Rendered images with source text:
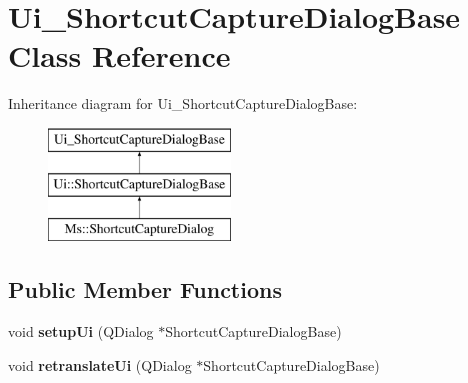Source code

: \hypertarget{class_ui___shortcut_capture_dialog_base}{}\section{Ui\+\_\+\+Shortcut\+Capture\+Dialog\+Base Class Reference}
\label{class_ui___shortcut_capture_dialog_base}
Inheritance diagram for Ui\+\_\+\+Shortcut\+Capture\+Dialog\+Base\+:\begin{figure}[H]
\begin{center}
\leavevmode
\includegraphics[height=3.000000cm]{class_ui___shortcut_capture_dialog_base}
\end{center}
\end{figure}
\subsection*{Public Member Functions}
\begin{DoxyCompactItemize}
\item 
\mbox{\label{class_ui___shortcut_capture_dialog_base_a005863f26c92d9b4c17270c6dbaaf85d}} 
void {\bfseries setup\+Ui} (Q\+Dialog $\ast$Shortcut\+Capture\+Dialog\+Base)
\item 
\mbox{\label{class_ui___shortcut_capture_dialog_base_aaa72835b58fc3afd1b2897f48108ca9d}} 
void {\bfseries retranslate\+Ui} (Q\+Dialog $\ast$Shortcut\+Capture\+Dialog\+Base)
\end{DoxyCompactItemize}
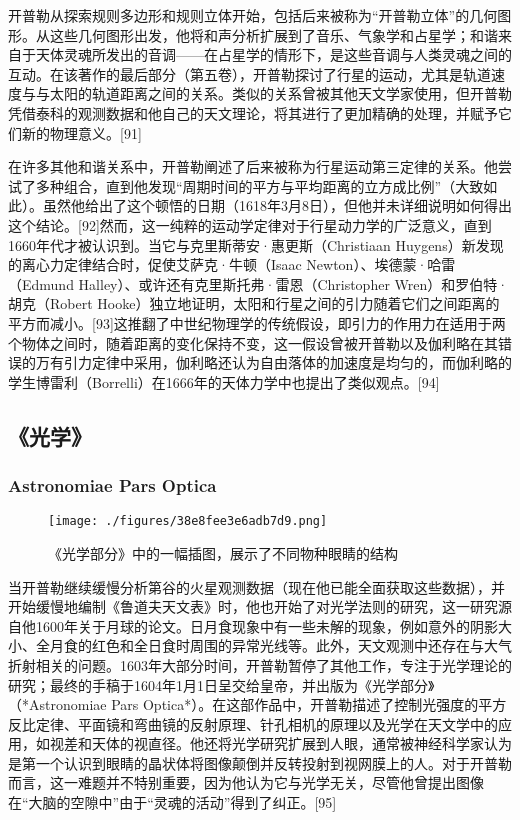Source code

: 开普勒从探索规则多边形和规则立体开始，包括后来被称为“开普勒立体”的几何图形。从这些几何图形出发，他将和声分析扩展到了音乐、气象学和占星学；和谐来自于天体灵魂所发出的音调——在占星学的情形下，是这些音调与人类灵魂之间的互动。在该著作的最后部分（第五卷），开普勒探讨了行星的运动，尤其是轨道速度与与太阳的轨道距离之间的关系。类似的关系曾被其他天文学家使用，但开普勒凭借泰科的观测数据和他自己的天文理论，将其进行了更加精确的处理，并赋予它们新的物理意义。[91]

在许多其他和谐关系中，开普勒阐述了后来被称为行星运动第三定律的关系。他尝试了多种组合，直到他发现“周期时间的平方与平均距离的立方成比例”（大致如此）。虽然他给出了这个顿悟的日期（1618年3月8日），但他并未详细说明如何得出这个结论。[92]然而，这一纯粹的运动学定律对于行星动力学的广泛意义，直到1660年代才被认识到。当它与克里斯蒂安·惠更斯（Christiaan Huygens）新发现的离心力定律结合时，促使艾萨克·牛顿（Isaac Newton）、埃德蒙·哈雷（Edmund Halley）、或许还有克里斯托弗·雷恩（Christopher Wren）和罗伯特·胡克（Robert Hooke）独立地证明，太阳和行星之间的引力随着它们之间距离的平方而减小。[93]这推翻了中世纪物理学的传统假设，即引力的作用力在适用于两个物体之间时，随着距离的变化保持不变，这一假设曾被开普勒以及伽利略在其错误的万有引力定律中采用，伽利略还认为自由落体的加速度是均匀的，而伽利略的学生博雷利（Borrelli）在1666年的天体力学中也提出了类似观点。[94]
\subsection{《光学》}
\subsubsection{Astronomiae Pars Optica}
\begin{figure}[ht]
\centering
\texttt{[image: ./figures/38e8fee3e6adb7d9.png]}
\caption{《光学部分》中的一幅插图，展示了不同物种眼睛的结构} \label{fig_KPL1_16}
\end{figure}
当开普勒继续缓慢分析第谷的火星观测数据（现在他已能全面获取这些数据），并开始缓慢地编制《鲁道夫天文表》时，他也开始了对光学法则的研究，这一研究源自他1600年关于月球的论文。日月食现象中有一些未解的现象，例如意外的阴影大小、全月食的红色和全日食时周围的异常光线等。此外，天文观测中还存在与大气折射相关的问题。1603年大部分时间，开普勒暂停了其他工作，专注于光学理论的研究；最终的手稿于1604年1月1日呈交给皇帝，并出版为《光学部分》（*Astronomiae Pars Optica*）。在这部作品中，开普勒描述了控制光强度的平方反比定律、平面镜和弯曲镜的反射原理、针孔相机的原理以及光学在天文学中的应用，如视差和天体的视直径。他还将光学研究扩展到人眼，通常被神经科学家认为是第一个认识到眼睛的晶状体将图像颠倒并反转投射到视网膜上的人。对于开普勒而言，这一难题并不特别重要，因为他认为它与光学无关，尽管他曾提出图像在“大脑的空隙中”由于“灵魂的活动”得到了纠正。[95]


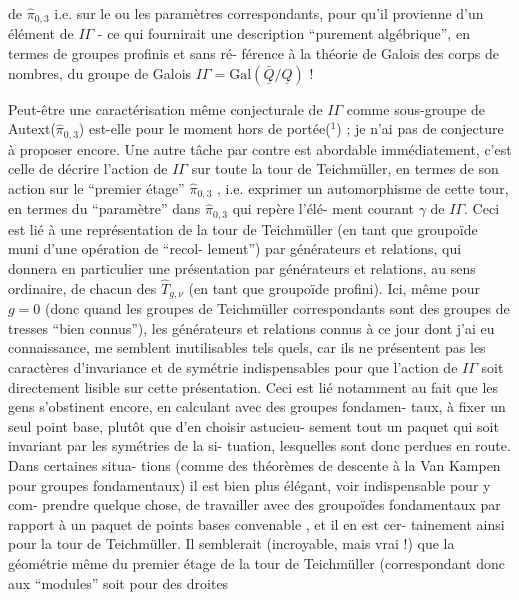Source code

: 
de $\hat{\pi}_{0,3}$ i.e. sur le ou les paramètres correspondants, pour qu'il
provienne d'un élément de $I\!\Gamma$ - ce qui fournirait une description
``purement algébrique'', en termes de groupes profinis et sans ré-%
férence à la théorie de Galois des corps de nombres, du groupe de
Galois $I\!\Gamma = \mathrm{Gal}(\bar{\underline{Q}}/\underline{Q})$ !

Peut-être une caractérisation même conjecturale de $I\!\Gamma$
comme sous-groupe de Autext($\hat{\pi}_{0,3}$) est-elle pour le moment hors de
portée($^1$) ; je n'ai pas de conjecture à proposer encore. Une autre
tâche par contre est abordable immédiatement, c'est celle de décrire
l'action de $I\!\Gamma$ sur toute la tour de Teichmüller, en termes de son
action sur le ``premier étage'' $\hat{\pi}_{0,3}$ , i.e. exprimer un automorphisme
de cette tour, en termes du ``paramètre'' dans $\hat{\pi}_{0,3}$ qui repère l'élé-%
ment courant $\gamma$ de $I\!\Gamma$. Ceci est lié à une représentation de la tour
de Teichmüller (en tant que groupoïde muni d'une opération de ``recol-%
lement'') par générateurs et relations, qui donnera en particulier
une présentation par générateurs et relations, au sens ordinaire, de
chacun des $\hat{T}_{g,\nu}$ (en tant que groupoïde profini). Ici, même pour
$g = 0$ (donc quand les groupes de Teichmüller correspondants sont
des groupes de tresses ``bien connus''), les générateurs et relations
connus à ce jour dont j'ai eu connaissance, me semblent inutilisables
tels quels, car ils ne présentent pas les caractères d'invariance et
de symétrie indispensables pour que l'action de $I\!\Gamma$ soit directement
lisible sur cette présentation. Ceci est lié notamment au fait que
les gens s'obstinent encore, en calculant avec des groupes fondamen-%
taux, à fixer un seul point base, plutôt que d'en choisir astucieu-%
sement tout un paquet qui soit invariant par les symétries de la si-%
tuation, lesquelles sont donc perdues en route. Dans certaines situa-%
tions (comme des théorèmes de descente à la Van Kampen pour groupes
fondamentaux) il est bien plus élégant, voir indispensable pour y com-%
prendre quelque chose, de travailler avec des groupoïdes fondamentaux
par rapport à un paquet de points bases convenable , et il en est cer-%
tainement ainsi pour la tour de Teichmüller. Il semblerait (incroyable,
mais vrai !) que la géométrie même du premier étage de la tour de
Teichmüller (correspondant donc aux ``modules'' soit pour des droites

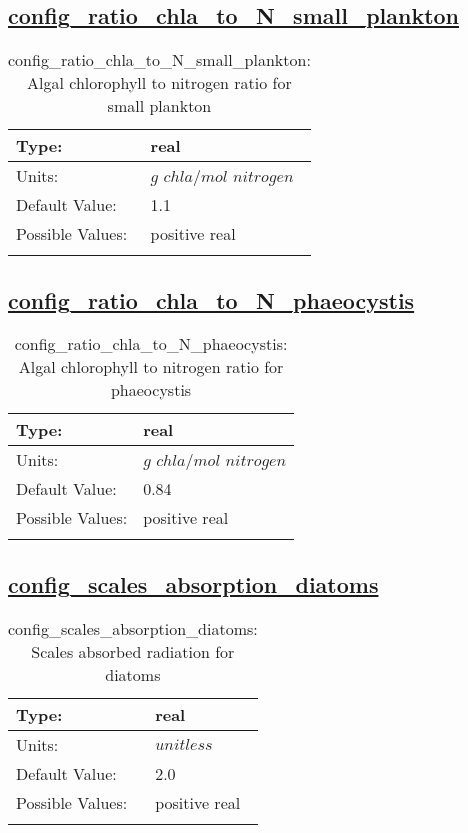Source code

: \subsection[config\_ratio\_chla\_to\_N\_small\_plankton]{\hyperref[sec:nm_tab_biogeochemistry]{config\_ratio\_chla\_to\_N\_small\_plankton}}
\label{subsec:nm_sec_config_ratio_chla_to_N_small_plankton}
\begin{center}
\begin{longtable}{| p{2.0in} || p{4.0in} |}
    \hline
    Type: & real \\
    \hline
    Units: & $g$ $chla/mol$ $nitrogen$ \\
    \hline
    Default Value: & 1.1 \\
    \hline
    Possible Values: & positive real \\
    \hline
    \caption{config\_ratio\_chla\_to\_N\_small\_plankton: Algal chlorophyll to nitrogen ratio for small plankton}
\end{longtable}
\end{center}
\subsection[config\_ratio\_chla\_to\_N\_phaeocystis]{\hyperref[sec:nm_tab_biogeochemistry]{config\_ratio\_chla\_to\_N\_phaeocystis}}
\label{subsec:nm_sec_config_ratio_chla_to_N_phaeocystis}
\begin{center}
\begin{longtable}{| p{2.0in} || p{4.0in} |}
    \hline
    Type: & real \\
    \hline
    Units: & $g$ $chla/mol$ $nitrogen$ \\
    \hline
    Default Value: & 0.84 \\
    \hline
    Possible Values: & positive real \\
    \hline
    \caption{config\_ratio\_chla\_to\_N\_phaeocystis: Algal chlorophyll to nitrogen ratio for phaeocystis}
\end{longtable}
\end{center}
\subsection[config\_scales\_absorption\_diatoms]{\hyperref[sec:nm_tab_biogeochemistry]{config\_scales\_absorption\_diatoms}}
\label{subsec:nm_sec_config_scales_absorption_diatoms}
\begin{center}
\begin{longtable}{| p{2.0in} || p{4.0in} |}
    \hline
    Type: & real \\
    \hline
    Units: & $unitless$ \\
    \hline
    Default Value: & 2.0 \\
    \hline
    Possible Values: & positive real \\
    \hline
    \caption{config\_scales\_absorption\_diatoms: Scales absorbed radiation for diatoms}
\end{longtable}
\end{center}
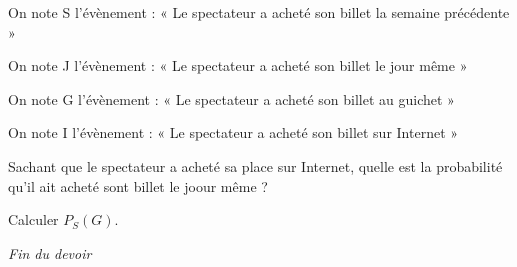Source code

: \documentclass[12pt,a4paper]{exam}
\begin{document}
\vspace{5pt}
On note S l'évènement : « Le spectateur a acheté son billet la semaine précédente »

On note J l'évènement : « Le spectateur a acheté son billet le jour même »

On note G l'évènement : « Le spectateur a acheté son billet au guichet »

On note I l'évènement : « Le spectateur a acheté son billet sur Internet »


\begin{questions}

\question[2] Sachant que le spectateur a acheté sa place sur Internet, quelle est la probabilité 
qu'il ait acheté sont billet le joour même ?

\question[2] Calculer $P_{S}(G)$.

\end{questions}

\vspace{0.5cm}

\begin{center}
    \textit{Fin du devoir}
\end{center}
\end{document}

WORK INSTRUCTIONS:
A single number is the whole answer here: the number of lines in the data that include "Optica".

ANSWER AREA:
2